Una mañana, Narciso despertó recordando haber tenido un sueño maravilloso. Iba caminando por la ciudad. Buscaba una tienda de telefonía que se encontraba en la calle Narciso número uno. Tras leer su nombre en la correspondiente placa, empujaba la puerta del establecimiento y al otro lado del mostrador le atendía él mismo vestido de dependiente. Su otro ego le entregaba un teléfono y le susurraba un código secreto que coincidía con su fecha de nacimiento. Conectaba el terminal, lo introducía y se llamaba a sí mismo por teléfono. Para su sorpresa, la señal no daba comunicando, sino que, tras un par de tonos de espera, al otro lado de la línea se contestaba él mismo, con quien podría hablar largo y tendido gracias a una tarifa gratuita cuyo nombre comercial era FM-FM (From Me For Myself). La experiencia resultaba sublime, ya que ambos «yoes» no paraban de halagarse recíprocamente sin límite de tiempo.

En una ocasión, sus padres se acercaron –no demasiado– a él y le dijeron: «Te queremos, hijo», a lo que les respondió: «Solo me amo yo, y ahora, alejaos; deseo estar conmigo». Pero antes de que cerraran la puerta de su cuarto, les reclamó con un sonoro chistido y mantuvieron la siguiente conversación.

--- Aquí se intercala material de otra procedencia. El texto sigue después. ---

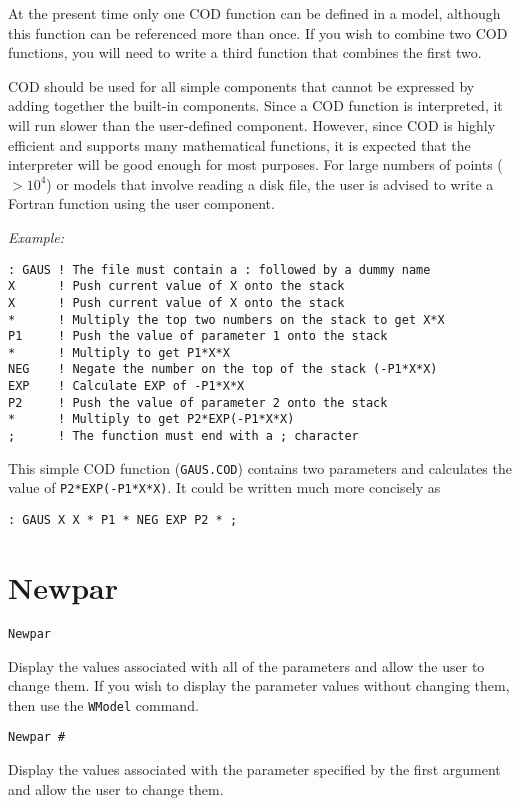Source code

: At the present time only one COD function can be defined in a model,
although this function can be referenced more than once.  If you wish
to combine two COD functions, you will need to write a third function
that combines the first two.

COD should be used for all simple components that cannot be expressed
by adding together the built-in components.  Since a COD function
is interpreted, it will run slower than the user-defined component.
However, since COD is highly efficient and supports many mathematical
functions, it is expected that the interpreter will be good enough
for most purposes.  For large numbers of points ($> 10^4$) or models
that involve reading a disk file, the user is advised to write a Fortran
function using the user component.

\medskip\noindent
{\em Example:}
\begin{verbatim}
: GAUS ! The file must contain a : followed by a dummy name
X      ! Push current value of X onto the stack
X      ! Push current value of X onto the stack
*      ! Multiply the top two numbers on the stack to get X*X
P1     ! Push the value of parameter 1 onto the stack
*      ! Multiply to get P1*X*X
NEG    ! Negate the number on the top of the stack (-P1*X*X)
EXP    ! Calculate EXP of -P1*X*X
P2     ! Push the value of parameter 2 onto the stack
*      ! Multiply to get P2*EXP(-P1*X*X)
;      ! The function must end with a ; character
\end{verbatim}
This simple COD function ({\tt GAUS.COD}) contains two parameters and
calculates the value of {\tt P2*EXP(-P1*X*X)}.  It could be written much
more concisely as
\begin{verbatim}
: GAUS X X * P1 * NEG EXP P2 * ;
\end{verbatim}

\section*{Newpar}
\begin{verbatim}
Newpar
\end{verbatim}
   Display the values associated with all of the parameters and allow
the user to change them.  If you wish to display the parameter values
without changing them, then use the {\tt WModel} command.

\medskip
\begin{verbatim}
Newpar #
\end{verbatim}
   Display the values associated with the parameter specified by the
first argument and allow the user to change them.


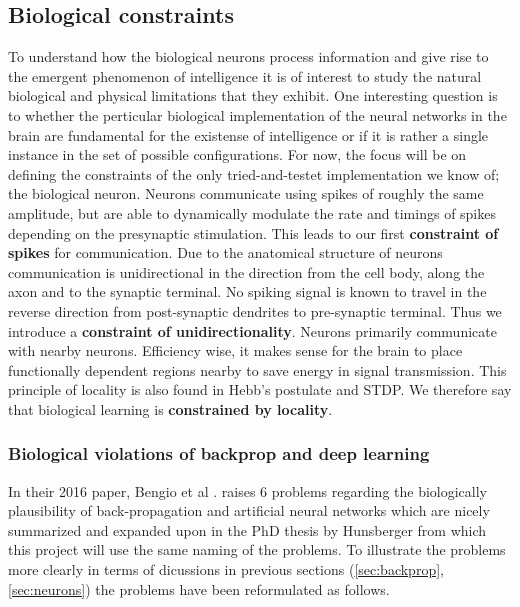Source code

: \documentclass[a4paper,11pt]{article} %
\begin{document}
\subsection{Biological constraints} \label{sec:biological-constraints}
To understand how the biological neurons process information and give rise to the emergent phenomenon of intelligence it is of interest to study the natural biological and physical limitations that they exhibit. One interesting question is to whether the perticular biological implementation of the neural networks in the brain are fundamental for the existense of intelligence or if it is rather a single instance in the set of possible configurations. For now, the focus will be on defining the constraints of the only tried-and-testet implementation we know of; the biological neuron. Neurons communicate using spikes of roughly the same amplitude, but are able to dynamically modulate the rate and timings of spikes depending on the presynaptic stimulation. This leads to our first \textbf{constraint of spikes} for communication. Due to the anatomical structure of neurons communication is unidirectional in the direction from the cell body, along the axon and to the synaptic terminal. No spiking signal is known to travel in the reverse direction from post-synaptic dendrites to pre-synaptic terminal. Thus we introduce a \textbf{constraint of unidirectionality}. Neurons primarily communicate with nearby neurons. Efficiency wise, it makes sense for the brain to place functionally dependent regions nearby to save energy in signal transmission. This principle of locality is also found in Hebb's postulate and STDP. We therefore say that biological learning is \textbf{constrained by locality}.

\subsubsection{Biological violations of backprop and deep learning}
In their 2016 paper, Bengio et al \cite{BengioLBL15}. raises 6 problems regarding the biologically plausibility of back-propagation and artificial neural networks which are nicely summarized and expanded upon in the PhD thesis by Hunsberger \cite{Eric2018} from which this project will use the same naming of the problems. To illustrate the problems more clearly in terms of dicussions in previous sections (\ref{sec:backprop}, \ref{sec:neurons}) the problems have been reformulated as follows.
\end{document}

–Por cierto, ¿a dónde vais tan elegantes?

–Vamos a misa, hijo, como todos los domingos.

–¿Cómo?, ¿a misa?, ¿para adorar a Dios?

–Claro, hijo. ¿A quién si no?

–¡Al único, escuchadme, al único al que debéis reverenciar e idolatrar es a mí! ¡Yo soy lo primero y lo último! ¡No quiero ver ni un crucifijo, ni una imagen religiosa en esta casa! ¿Lo habéis entendido? ¡Que no me entere de que ni una sola oración va dirigida a otro que no sea yo!

Como último intento, decidieron comprarle un animal de compañía. Habían visto en un documental de la televisión que se usaban perros con fines terapéuticos para ayudar a personas con dificultades de expresión emocional y de comunicación con su entorno. Incluso en las cárceles, los presos más violentos y asociales consentían en compartir su espacio con ellos, llegando a entablar una relación cargada de afecto recíproco. Pero cuando Chispita –así le llamaron– se aproximó jadeante y moviendo la cola de alegría a olisquear a Narciso, este le propinó tal patada que le hizo volar por los aires aullando de dolor, sin que nunca más se atreviera a salir de debajo de la mesa del comedor.

Ya en la pubertad, despertó a la sexualidad masturbándose de manera compulsiva mientras imaginaba su cuerpo en sugerentes poses, y agredió a la única chica que intentó flirtear con él al grito de «¡¡¡Yo soy solo mío!!!», presa de un ataque de celos.

Desde hace unos días, Narciso se encuentra postrado en la cama de su habitación, cuyas paredes y techo han sido revestidas, a petición suya, de espejos de aumento. Los médicos le han diagnosticado un largo periodo de convalecencia debido a una grave lesión de columna vertebral: intentó hacerse el amor.